Tylko bez płaczu prosze, będziesz jeszcze szczuplejsza, tylko troche wysiłku musisz w to włozyc
Tylko bez płaczu prosze, będziesz jeszcze szczuplejsza, tylko troche wysiłku musisz w to włozyc
Mam pierwszy krok za sobą, 2,5kg za mną choć wiem że to chwilowe i jutro moge wrócić do 79 ale mimo wszystko jestem happy to daje mi siłe walczyć ze swoimi słabościami Mam nadzieje że wasza waga zrobi wam dzisiaj prezencik i też zobaczycie numerki w dół życze wam tego z całego serducha i pozdrawiam
Ja od poniedziałkiu dzisiaj weszłam na wage i kilo ... mam cele i ambicje ale cóż z tego jak w domu wkolo wszyscy szupli co chwile kupują jakieś czekolady mama wczoraj na obiad zrobiła kasztelany na kolacje krokiety potem siostra kupiła chipsy i pod nosem mi tym wszystkkimmm i powoli zaczynam pękać hehhhhhhhhhhhhhhhh
Tak bardzo przytyłaś po wypadku? współczuję
Powiedz im, że chcesz schudnąć. Nie zrozumieją, ale może nie będą aż tak ostentacyjni?
chce schudnąć co najmniej 20 kg, jak sie nic nie robi tylko leży i je to naprawde nic dziwnego
dasz rade! ja juz nawet nie pamietam jak bylo te 20 kg dawniej...

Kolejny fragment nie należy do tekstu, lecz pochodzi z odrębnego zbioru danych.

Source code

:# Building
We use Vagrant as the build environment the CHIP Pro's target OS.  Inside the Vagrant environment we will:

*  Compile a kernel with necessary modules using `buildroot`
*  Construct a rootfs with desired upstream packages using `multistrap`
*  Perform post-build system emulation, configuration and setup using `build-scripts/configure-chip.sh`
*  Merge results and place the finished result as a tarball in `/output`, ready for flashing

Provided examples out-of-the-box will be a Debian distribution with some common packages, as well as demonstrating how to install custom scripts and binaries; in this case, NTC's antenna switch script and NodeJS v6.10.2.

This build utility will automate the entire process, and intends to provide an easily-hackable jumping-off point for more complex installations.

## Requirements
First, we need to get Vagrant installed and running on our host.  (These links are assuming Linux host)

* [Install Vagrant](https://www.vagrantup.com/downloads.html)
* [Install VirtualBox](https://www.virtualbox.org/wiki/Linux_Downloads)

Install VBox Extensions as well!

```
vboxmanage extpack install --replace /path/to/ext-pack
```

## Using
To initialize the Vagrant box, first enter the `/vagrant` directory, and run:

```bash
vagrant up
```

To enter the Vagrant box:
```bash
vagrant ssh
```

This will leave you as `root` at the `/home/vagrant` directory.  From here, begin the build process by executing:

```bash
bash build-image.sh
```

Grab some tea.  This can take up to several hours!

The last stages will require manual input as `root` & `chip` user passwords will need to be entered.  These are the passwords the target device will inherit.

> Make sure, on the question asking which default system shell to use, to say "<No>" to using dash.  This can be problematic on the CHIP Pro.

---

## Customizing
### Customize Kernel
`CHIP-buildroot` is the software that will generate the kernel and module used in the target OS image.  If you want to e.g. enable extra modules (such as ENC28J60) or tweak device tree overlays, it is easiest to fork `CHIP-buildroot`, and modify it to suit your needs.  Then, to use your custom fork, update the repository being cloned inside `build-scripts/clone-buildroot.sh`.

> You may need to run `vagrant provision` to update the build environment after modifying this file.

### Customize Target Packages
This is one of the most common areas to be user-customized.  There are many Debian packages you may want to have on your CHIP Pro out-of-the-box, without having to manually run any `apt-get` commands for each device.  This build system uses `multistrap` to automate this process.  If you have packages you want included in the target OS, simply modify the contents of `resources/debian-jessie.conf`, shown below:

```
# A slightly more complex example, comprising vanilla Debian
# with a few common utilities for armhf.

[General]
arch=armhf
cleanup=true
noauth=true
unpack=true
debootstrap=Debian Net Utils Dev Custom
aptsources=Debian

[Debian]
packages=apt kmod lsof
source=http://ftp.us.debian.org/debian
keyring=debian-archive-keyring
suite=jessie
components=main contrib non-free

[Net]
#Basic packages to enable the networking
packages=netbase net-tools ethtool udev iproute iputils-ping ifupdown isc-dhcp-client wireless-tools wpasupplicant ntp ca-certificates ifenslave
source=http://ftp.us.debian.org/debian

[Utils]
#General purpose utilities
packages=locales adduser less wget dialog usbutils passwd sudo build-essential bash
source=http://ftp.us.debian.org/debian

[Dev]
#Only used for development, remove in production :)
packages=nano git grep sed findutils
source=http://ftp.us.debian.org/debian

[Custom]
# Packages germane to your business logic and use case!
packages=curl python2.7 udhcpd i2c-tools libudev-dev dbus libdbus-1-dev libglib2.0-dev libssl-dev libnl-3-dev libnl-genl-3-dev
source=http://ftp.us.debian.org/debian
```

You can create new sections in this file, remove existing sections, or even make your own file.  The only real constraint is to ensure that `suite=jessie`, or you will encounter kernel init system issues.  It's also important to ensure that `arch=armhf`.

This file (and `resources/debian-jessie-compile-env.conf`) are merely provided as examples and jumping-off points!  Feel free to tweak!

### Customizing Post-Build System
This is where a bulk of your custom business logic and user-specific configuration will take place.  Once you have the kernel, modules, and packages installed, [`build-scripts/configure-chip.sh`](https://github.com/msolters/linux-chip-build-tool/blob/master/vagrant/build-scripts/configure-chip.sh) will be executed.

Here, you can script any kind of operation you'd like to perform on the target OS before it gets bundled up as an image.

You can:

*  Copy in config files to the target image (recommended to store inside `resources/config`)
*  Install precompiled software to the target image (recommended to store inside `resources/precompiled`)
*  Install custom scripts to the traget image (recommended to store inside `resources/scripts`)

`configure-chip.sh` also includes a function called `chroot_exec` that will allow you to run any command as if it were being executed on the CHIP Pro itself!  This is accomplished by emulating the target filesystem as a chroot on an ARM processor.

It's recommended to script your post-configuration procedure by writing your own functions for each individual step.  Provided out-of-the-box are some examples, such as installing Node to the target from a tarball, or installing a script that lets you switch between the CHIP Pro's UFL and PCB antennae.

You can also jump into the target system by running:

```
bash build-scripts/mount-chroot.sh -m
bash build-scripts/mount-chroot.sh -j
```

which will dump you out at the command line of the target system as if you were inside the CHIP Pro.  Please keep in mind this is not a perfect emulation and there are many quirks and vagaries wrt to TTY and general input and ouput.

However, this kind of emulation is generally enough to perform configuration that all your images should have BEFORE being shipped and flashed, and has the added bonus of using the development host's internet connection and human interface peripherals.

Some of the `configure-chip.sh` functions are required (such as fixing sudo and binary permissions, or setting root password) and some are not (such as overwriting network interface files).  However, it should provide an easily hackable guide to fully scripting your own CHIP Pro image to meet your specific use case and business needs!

Ola nie poddawaj się... Ja też muszę się przyznać... Dzisiaj o mało nie zgrzeszyłąm i nie wziełam czekolady... a tak mało brakowało... lecz na całe szczęście nie poddałam się pokusie trzymam się i mam nadzieje że ty tez będziesz Zycze Ci tego bardzo bardzo baaaardzo UŚCISKI :*
troszke ruchu i zapału i zrealizujesz swój wymarzony cel....ah...ten cel.. pozdrawiam!